> [WHAT YOU SHOULD DO] Report each line from the records where the string "color" turns up.

> [Stored data]
:::
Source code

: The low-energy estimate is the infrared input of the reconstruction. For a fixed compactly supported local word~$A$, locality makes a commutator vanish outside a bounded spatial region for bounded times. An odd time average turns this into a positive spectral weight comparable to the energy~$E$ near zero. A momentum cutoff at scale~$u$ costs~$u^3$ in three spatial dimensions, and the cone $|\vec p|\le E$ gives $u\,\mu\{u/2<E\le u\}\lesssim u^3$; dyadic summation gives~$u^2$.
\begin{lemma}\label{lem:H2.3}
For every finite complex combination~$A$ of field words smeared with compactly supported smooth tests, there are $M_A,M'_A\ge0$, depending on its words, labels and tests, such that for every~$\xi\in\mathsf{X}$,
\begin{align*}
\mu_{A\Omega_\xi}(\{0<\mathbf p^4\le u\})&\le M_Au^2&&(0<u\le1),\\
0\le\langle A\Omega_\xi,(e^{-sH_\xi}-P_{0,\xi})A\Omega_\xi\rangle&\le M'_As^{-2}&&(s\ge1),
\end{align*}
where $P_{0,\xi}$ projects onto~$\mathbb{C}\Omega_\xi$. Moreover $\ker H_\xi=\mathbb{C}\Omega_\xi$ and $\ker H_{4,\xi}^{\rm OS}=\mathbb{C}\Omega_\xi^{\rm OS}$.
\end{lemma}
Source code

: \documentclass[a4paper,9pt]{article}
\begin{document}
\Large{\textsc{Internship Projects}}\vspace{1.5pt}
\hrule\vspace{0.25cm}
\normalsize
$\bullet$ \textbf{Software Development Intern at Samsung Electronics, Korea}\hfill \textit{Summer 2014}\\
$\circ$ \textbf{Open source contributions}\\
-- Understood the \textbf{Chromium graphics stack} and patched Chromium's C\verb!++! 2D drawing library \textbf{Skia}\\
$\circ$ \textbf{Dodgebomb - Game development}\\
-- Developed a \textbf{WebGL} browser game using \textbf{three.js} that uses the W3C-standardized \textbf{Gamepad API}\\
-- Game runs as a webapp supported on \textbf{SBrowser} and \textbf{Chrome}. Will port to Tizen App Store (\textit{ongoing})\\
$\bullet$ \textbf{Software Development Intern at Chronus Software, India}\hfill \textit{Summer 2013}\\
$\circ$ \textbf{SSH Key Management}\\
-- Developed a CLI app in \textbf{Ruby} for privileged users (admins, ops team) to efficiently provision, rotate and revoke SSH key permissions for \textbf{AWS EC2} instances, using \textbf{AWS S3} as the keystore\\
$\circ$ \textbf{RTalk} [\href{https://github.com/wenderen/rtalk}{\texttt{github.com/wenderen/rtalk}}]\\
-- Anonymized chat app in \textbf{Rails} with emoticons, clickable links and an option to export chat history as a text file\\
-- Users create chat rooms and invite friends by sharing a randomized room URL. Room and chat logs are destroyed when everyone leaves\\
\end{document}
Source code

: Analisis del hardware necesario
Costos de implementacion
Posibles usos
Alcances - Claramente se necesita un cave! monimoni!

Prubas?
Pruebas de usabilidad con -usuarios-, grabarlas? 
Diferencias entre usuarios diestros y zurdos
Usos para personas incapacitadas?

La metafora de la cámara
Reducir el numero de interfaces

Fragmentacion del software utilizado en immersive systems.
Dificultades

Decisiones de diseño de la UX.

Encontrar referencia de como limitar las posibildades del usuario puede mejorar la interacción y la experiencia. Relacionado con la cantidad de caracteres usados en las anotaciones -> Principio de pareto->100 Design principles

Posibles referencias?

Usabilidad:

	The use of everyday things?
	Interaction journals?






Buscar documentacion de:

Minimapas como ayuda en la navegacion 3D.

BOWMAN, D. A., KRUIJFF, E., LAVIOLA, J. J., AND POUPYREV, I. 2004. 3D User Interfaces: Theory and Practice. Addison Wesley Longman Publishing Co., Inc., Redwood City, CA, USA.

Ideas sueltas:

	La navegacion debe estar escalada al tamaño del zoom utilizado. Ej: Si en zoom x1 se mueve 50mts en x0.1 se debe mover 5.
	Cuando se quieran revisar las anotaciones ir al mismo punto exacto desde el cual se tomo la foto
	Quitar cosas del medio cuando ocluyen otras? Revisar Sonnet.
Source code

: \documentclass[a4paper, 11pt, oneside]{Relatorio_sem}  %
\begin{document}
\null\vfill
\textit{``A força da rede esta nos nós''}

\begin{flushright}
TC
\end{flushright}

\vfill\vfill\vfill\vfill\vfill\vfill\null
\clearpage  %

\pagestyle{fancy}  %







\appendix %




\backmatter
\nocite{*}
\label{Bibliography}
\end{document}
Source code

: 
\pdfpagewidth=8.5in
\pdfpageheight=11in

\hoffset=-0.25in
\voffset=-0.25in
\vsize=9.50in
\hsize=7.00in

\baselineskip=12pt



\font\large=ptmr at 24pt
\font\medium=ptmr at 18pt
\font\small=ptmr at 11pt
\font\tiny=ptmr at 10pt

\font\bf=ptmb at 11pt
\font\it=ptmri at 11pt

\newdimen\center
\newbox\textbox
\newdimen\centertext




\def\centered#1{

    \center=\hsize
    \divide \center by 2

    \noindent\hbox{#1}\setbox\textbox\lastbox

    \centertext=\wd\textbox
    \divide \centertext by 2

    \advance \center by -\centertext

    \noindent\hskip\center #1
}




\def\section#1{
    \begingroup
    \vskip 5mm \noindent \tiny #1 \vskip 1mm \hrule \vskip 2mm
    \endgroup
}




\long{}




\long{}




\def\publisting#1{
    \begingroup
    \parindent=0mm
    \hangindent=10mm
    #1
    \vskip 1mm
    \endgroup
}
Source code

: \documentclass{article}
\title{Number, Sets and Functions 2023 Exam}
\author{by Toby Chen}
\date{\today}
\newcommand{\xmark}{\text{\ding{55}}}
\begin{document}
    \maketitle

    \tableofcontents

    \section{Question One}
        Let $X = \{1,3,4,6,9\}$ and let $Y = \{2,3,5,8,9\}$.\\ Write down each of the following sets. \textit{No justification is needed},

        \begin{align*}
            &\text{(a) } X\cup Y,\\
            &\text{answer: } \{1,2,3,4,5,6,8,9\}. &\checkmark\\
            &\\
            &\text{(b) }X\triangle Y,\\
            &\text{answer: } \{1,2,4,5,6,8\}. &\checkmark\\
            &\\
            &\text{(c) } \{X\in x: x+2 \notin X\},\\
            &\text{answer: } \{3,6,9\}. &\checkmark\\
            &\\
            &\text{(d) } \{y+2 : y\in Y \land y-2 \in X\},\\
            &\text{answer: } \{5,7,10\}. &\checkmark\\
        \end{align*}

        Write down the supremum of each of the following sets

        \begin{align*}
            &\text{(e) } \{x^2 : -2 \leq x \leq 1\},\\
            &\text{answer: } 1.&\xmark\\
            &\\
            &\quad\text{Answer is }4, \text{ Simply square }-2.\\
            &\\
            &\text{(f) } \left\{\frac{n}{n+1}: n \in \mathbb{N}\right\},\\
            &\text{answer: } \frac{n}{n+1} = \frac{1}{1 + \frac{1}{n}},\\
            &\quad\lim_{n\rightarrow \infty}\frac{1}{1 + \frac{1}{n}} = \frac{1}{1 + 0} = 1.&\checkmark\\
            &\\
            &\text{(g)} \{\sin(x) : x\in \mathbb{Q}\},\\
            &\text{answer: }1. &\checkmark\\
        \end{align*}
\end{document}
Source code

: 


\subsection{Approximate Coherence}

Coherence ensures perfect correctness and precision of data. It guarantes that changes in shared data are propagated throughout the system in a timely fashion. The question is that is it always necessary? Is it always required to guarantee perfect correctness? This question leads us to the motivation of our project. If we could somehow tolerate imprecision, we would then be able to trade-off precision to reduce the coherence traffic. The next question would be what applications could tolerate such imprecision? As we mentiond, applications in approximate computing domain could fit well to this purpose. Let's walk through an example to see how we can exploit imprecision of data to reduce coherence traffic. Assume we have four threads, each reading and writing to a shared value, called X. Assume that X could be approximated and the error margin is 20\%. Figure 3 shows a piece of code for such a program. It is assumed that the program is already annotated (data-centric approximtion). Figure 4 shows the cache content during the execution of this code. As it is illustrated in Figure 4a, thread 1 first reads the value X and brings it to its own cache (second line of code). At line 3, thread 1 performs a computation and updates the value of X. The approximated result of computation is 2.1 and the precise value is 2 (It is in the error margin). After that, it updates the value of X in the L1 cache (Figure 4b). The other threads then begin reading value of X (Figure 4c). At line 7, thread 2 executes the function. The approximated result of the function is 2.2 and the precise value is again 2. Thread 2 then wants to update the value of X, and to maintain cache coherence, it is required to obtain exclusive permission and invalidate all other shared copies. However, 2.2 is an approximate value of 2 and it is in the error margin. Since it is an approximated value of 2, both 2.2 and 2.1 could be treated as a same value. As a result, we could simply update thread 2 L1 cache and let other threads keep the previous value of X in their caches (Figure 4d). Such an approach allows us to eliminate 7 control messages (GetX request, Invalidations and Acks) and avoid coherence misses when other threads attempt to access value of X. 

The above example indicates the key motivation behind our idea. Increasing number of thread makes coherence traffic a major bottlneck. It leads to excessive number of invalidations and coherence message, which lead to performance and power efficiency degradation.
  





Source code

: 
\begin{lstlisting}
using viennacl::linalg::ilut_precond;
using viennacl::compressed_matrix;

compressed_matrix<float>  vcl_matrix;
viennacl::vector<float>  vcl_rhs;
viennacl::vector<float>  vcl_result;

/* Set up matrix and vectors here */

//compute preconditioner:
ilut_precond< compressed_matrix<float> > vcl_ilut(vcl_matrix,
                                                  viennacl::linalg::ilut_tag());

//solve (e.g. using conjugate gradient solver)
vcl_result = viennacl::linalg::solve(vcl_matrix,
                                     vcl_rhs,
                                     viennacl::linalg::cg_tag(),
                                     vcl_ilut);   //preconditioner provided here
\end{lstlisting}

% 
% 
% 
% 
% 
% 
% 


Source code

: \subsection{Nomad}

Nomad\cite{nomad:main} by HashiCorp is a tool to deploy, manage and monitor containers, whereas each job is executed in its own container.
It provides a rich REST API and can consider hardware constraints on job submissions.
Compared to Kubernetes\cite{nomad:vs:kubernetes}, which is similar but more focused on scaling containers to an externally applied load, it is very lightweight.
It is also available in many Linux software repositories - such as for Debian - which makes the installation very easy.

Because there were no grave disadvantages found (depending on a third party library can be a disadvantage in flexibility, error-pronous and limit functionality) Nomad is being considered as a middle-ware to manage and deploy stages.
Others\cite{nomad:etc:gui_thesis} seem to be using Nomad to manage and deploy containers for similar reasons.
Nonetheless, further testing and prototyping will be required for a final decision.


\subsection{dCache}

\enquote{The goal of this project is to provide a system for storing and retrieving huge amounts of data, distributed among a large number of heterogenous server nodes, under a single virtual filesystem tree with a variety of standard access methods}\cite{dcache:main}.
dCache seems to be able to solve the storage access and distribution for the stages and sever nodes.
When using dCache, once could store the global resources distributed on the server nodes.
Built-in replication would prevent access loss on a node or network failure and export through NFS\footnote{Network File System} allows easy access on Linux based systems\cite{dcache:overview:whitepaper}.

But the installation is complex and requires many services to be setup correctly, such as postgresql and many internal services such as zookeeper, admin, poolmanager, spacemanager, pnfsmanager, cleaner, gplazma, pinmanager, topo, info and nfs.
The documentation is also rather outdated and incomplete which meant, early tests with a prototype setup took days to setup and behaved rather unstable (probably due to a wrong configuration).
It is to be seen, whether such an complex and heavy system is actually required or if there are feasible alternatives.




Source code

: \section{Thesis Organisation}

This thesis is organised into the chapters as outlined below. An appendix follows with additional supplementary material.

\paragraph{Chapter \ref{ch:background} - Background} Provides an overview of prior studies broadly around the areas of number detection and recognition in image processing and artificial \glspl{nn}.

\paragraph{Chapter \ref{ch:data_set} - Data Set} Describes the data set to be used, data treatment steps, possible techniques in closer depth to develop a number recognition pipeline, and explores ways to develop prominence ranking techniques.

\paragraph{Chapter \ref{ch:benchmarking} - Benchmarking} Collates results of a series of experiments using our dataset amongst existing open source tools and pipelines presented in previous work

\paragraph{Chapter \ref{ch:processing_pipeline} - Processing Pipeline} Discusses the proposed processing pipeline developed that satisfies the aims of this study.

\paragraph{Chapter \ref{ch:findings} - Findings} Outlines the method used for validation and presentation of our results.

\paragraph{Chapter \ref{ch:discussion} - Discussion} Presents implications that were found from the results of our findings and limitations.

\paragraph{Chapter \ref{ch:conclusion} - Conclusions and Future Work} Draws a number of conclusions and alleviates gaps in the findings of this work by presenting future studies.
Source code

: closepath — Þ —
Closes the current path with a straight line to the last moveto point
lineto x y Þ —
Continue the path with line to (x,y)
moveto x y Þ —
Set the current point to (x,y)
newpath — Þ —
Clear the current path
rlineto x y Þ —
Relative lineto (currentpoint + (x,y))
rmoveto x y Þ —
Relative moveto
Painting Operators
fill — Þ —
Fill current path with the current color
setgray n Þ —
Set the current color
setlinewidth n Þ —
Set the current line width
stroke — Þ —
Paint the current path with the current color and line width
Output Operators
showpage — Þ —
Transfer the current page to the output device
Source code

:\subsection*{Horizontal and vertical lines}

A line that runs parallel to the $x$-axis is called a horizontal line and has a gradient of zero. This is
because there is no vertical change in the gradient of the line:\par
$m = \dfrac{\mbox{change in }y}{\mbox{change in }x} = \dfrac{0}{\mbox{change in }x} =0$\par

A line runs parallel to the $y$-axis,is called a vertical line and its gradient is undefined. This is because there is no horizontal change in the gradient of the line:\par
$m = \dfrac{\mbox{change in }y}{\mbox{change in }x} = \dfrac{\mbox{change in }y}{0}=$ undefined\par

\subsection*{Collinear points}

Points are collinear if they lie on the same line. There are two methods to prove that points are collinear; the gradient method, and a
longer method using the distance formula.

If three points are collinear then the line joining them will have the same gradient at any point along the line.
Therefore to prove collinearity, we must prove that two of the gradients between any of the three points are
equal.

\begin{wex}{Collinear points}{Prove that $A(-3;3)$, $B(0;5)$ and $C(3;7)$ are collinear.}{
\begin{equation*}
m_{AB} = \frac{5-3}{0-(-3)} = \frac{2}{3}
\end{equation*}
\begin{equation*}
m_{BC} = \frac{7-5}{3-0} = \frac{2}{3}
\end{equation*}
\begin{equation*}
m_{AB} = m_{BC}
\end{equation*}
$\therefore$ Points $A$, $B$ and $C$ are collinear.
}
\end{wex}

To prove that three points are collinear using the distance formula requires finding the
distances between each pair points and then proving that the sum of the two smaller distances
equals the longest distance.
:::
> [FINISHED TASK]
Fill current path with the current color
Set the current color
Paint the current path with the current color and line width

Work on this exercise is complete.